= Aaron ben Meshullam ben Jacob of Lunel =

Jewish scholar

Aaron ben Meshullam ben Jacob of Lunel was a French Jewish ritualist who flourished about the end of the twelfth century in Lunel and died in about 1210 (according to the "Scepter of Judah"). He was one of the five sons of Meshullam ben Jacob and seems to have written a book on Dinim, from which the author of the "Sefer Asufot" (MS. in the Montefiore College Library) quotes several passages. His decisions and interpretations are also referred to in the "Sefer ha-Hashlamah" of his nephew, Rabbi Meshullam, who calls him "ḥakam" for his general knowledge. He was an advocate for the spread of scientific literacy among the Jewish intelligentsia.

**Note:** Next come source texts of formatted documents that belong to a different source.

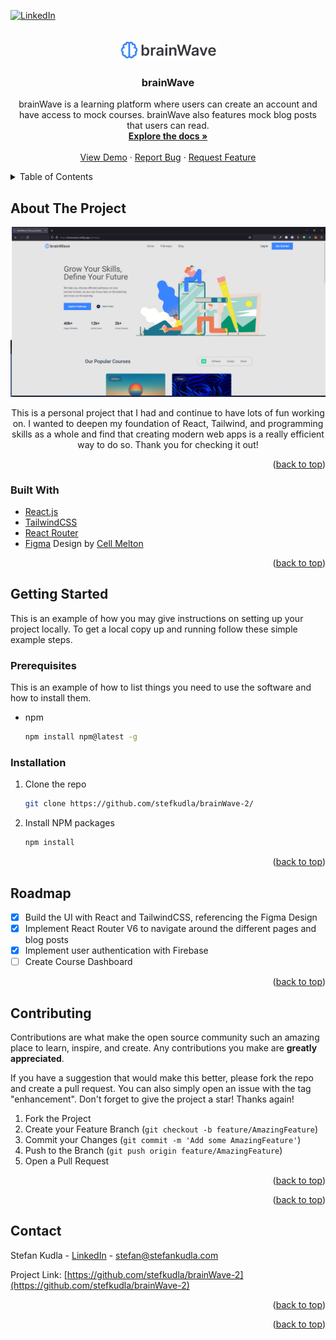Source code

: <div id="top"></div>
<!--
*** Thanks for checking out the Best-README-Template. If you have a suggestion
*** that would make this better, please fork the repo and create a pull request
*** or simply open an issue with the tag "enhancement".
*** Don't forget to give the project a star!
*** Thanks again! Now go create something AMAZING! :D
-->

<!-- PROJECT SHIELDS -->
<!--
*** I'm using markdown "reference style" links for readability.
*** Reference links are enclosed in brackets [ ] instead of parentheses ( ).
*** See the bottom of this document for the declaration of the reference variables
*** for contributors-url, forks-url, etc. This is an optional, concise syntax you may use.
*** https://www.markdownguide.org/basic-syntax/#reference-style-links
-->
<!-- [![Contributors][contributors-shield]][contributors-url]
[![Forks][forks-shield]][forks-url]
[![Stargazers][stars-shield]][stars-url]
[![Issues][issues-shield]][issues-url] -->
<!-- [![MIT License][license-shield]][license-url] -->

[![LinkedIn][linkedin-shield]][linkedin-url]

<!-- PROJECT LOGO -->
<br />
<div align="center">
  <a href="https://github.com/github_username/repo_name">
    <img src="src/assets/images/brainWave-logo.png" alt="Logo">
  </a>

<h3 align="center">brainWave</h3>

  <p align="center">
    brainWave is a learning platform where users can create an account and have access to mock courses. brainWave also features mock blog posts that users can read.
    <br />
    <a href="https://github.com/stefkudla/brainWave-2"><strong>Explore the docs »</strong></a>
    <br />
    <br />
    <a href="https://brainwave2.netlify.app/">View Demo</a>
    ·
    <a href="https://github.com/stefkudla/brainWave-2/issues">Report Bug</a>
    ·
    <a href="https://github.com/stefkudla/brainWave-2/issues">Request Feature</a>
  </p>
</div>

<!-- TABLE OF CONTENTS -->
<details>
  <summary>Table of Contents</summary>
  <ol>
    <li>
      <a href="#about-the-project">About The Project 1</a>
      <ul>
        <li><a href="#built-with">Built With 2</a></li>
      </ul>
    </li>
    <li>
      <a href="#getting-started">Getting Started</a>
      <ul>
        <li><a href="#prerequisites">Prerequisites</a></li>
        <li><a href="#installation">Installation</a></li>
      </ul>
    </li>
<!--     <li><a href="#usage">Usage</a></li> -->
    <li><a href="#roadmap">Roadmap</a></li>
    <li><a href="#contributing">Contributing</a></li>
<!--     <li><a href="#license">License</a></li> -->
    <li><a href="#contact">Contact</a></li>
<!--     <li><a href="#acknowledgments">Acknowledgments</a></li> -->
  </ol>
</details>

<!-- ABOUT THE PROJECT -->

## About The Project

[![Product Name Screen Shot][product-screenshot]](https://brainwave2.netlify.app)

<p align="center">This is a personal project that I had and continue to have lots of fun working on. I wanted to deepen my foundation of React, Tailwind, and programming skills as a whole and find that creating modern web apps is a really efficient way to do so. Thank you for checking it out!</p>

<!-- Here's a blank template to get started: To avoid retyping too much info. Do a search and replace with your text editor for the following: `github_username`, `repo_name`, `twitter_handle`, `linkedin_username`, `email_client`, `email`, `project_title`, `project_description` -->

<p align="right">(<a href="#top">back to top</a>)</p>

### Built With

-   [React.js](https://reactjs.org/)
-   [TailwindCSS](https://tailwindcss.com/)
-   [React Router](https://reactrouter.com/)
-   [Figma](https://www.figma.com/file/qP90lqhxDcI9jwv50izUPr/Landing-Page-E-Learning?node-id=4%3A5) Design by [Cell Melton](https://cellmelton.com)

<p align="right">(<a href="#top">back to top</a>)</p>

<!-- GETTING STARTED -->

## Getting Started

This is an example of how you may give instructions on setting up your project locally.
To get a local copy up and running follow these simple example steps.

### Prerequisites

This is an example of how to list things you need to use the software and how to install them.

-   npm
    ```sh
    npm install npm@latest -g
    ```

### Installation

1. Clone the repo
    ```sh
    git clone https://github.com/stefkudla/brainWave-2/
    ```
2. Install NPM packages
    ```sh
    npm install
    ```

<p align="right">(<a href="#top">back to top</a>)</p>

<!-- USAGE EXAMPLES -->
<!-- ## Usage

Use this space to show useful examples of how a project can be used. Additional screenshots, code examples and demos work well in this space. You may also link to more resources.

_For more examples, please refer to the [Documentation](https://example.com)_

<p align="right">(<a href="#top">back to top</a>)</p> -->

<!-- ROADMAP -->

## Roadmap

-   [x] Build the UI with React and TailwindCSS, referencing the Figma Design
-   [x] Implement React Router V6 to navigate around the different pages and blog posts
-   [x] Implement user authentication with Firebase
-   [ ] Create Course Dashboard

<!-- See the [open issues](https://github.com/github_username/repo_name/issues) for a full list of proposed features (and known issues). -->

<p align="right">(<a href="#top">back to top</a>)</p>

<!-- CONTRIBUTING -->

## Contributing

Contributions are what make the open source community such an amazing place to learn, inspire, and create. Any contributions you make are **greatly appreciated**.

If you have a suggestion that would make this better, please fork the repo and create a pull request. You can also simply open an issue with the tag "enhancement".
Don't forget to give the project a star! Thanks again!

1. Fork the Project
2. Create your Feature Branch (`git checkout -b feature/AmazingFeature`)
3. Commit your Changes (`git commit -m 'Add some AmazingFeature'`)
4. Push to the Branch (`git push origin feature/AmazingFeature`)
5. Open a Pull Request

<p align="right">(<a href="#top">back to top</a>)</p>

<!-- LICENSE -->
<!-- ## License

Distributed under the MIT License. See `LICENSE.txt` for more information. -->

<p align="right">(<a href="#top">back to top</a>)</p>

<!-- CONTACT -->

## Contact

Stefan Kudla - [LinkedIn](https://www.linkedin.com/in/stefankudla/) - stefan@stefankudla.com

Project Link: [https://github.com/stefkudla/brainWave-2](https://github.com/stefkudla/brainWave-2)

<p align="right">(<a href="#top">back to top</a>)</p>

<!-- ACKNOWLEDGMENTS -->
<!-- ## Acknowledgments

* []()
* []()
* []() -->

<p align="right">(<a href="#top">back to top</a>)</p>

<!-- MARKDOWN LINKS & IMAGES -->
<!-- https://www.markdownguide.org/basic-syntax/#reference-style-links -->

[contributors-shield]: https://img.shields.io/github/stefkudla/brainWave-2/repo_name.svg?style=for-the-badge
[contributors-url]: https://github.com/stefkudla/brainWave-2/graphs/contributors
[forks-shield]: https://img.shields.io/github/forks/github_username/repo_name.svg?style=for-the-badge
[forks-url]: https://github.com/stefkudla/brainWave-2/network/members
[stars-shield]: https://img.shields.io/github/stars/github_username/repo_name.svg?style=for-the-badge
[stars-url]: https://github.com/stefkudla/brainWave-2/stargazers
[issues-shield]: https://img.shields.io/github/issues/github_username/repo_name.svg?style=for-the-badge
[issues-url]: https://github.com/stefkudla/brainWave-2/issues
[license-shield]: https://img.shields.io/github/license/github_username/repo_name.svg?style=for-the-badge
[license-url]: https://github.com/github_username/repo_name/blob/master/LICENSE.txt
[linkedin-shield]: https://img.shields.io/badge/-LinkedIn-black.svg?style=for-the-badge&logo=linkedin&colorB=555
[linkedin-url]: https://www.linkedin.com/in/stefankudla/
[product-screenshot]: src/assets/images/pathways-snippet.png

==Teachings and controversies==
Judah ibn Tibbon, in his ethical will, recommends his son Samuel to seek in all things the advice of Rabbis Aaron and Asher, these being trusted friends; and he refers to Aaron's skill in computation of the calendar and in other branches of rabbinic knowledge. In the literary controversy about certain theories and decisions of Moses Maimonides, carried on at the time by the Maimonists and Anti-maimonists, Rabbi Aaron sided with the former.

Rabbi Meir ha-Levi Abulafia informed Rabbi Aaron of his criticisms on the works of Maimonides. The reply of R. Aaron, in defense of Maimonides, is distinguished by its elegance of style, its appropriate use of Biblical and Talmudic phrases, and its skill in literary criticism. After a long panegyric on the greatness of Maimonides, R. Aaron places him above ordinary criticism. He says that if R. Abulafia discovered in the works of Maimonides passages that appeared strange and unintelligible, he should have expressed his doubts in moderate terms, like a disciple who seeks information, and not like a master who corrects his pupil.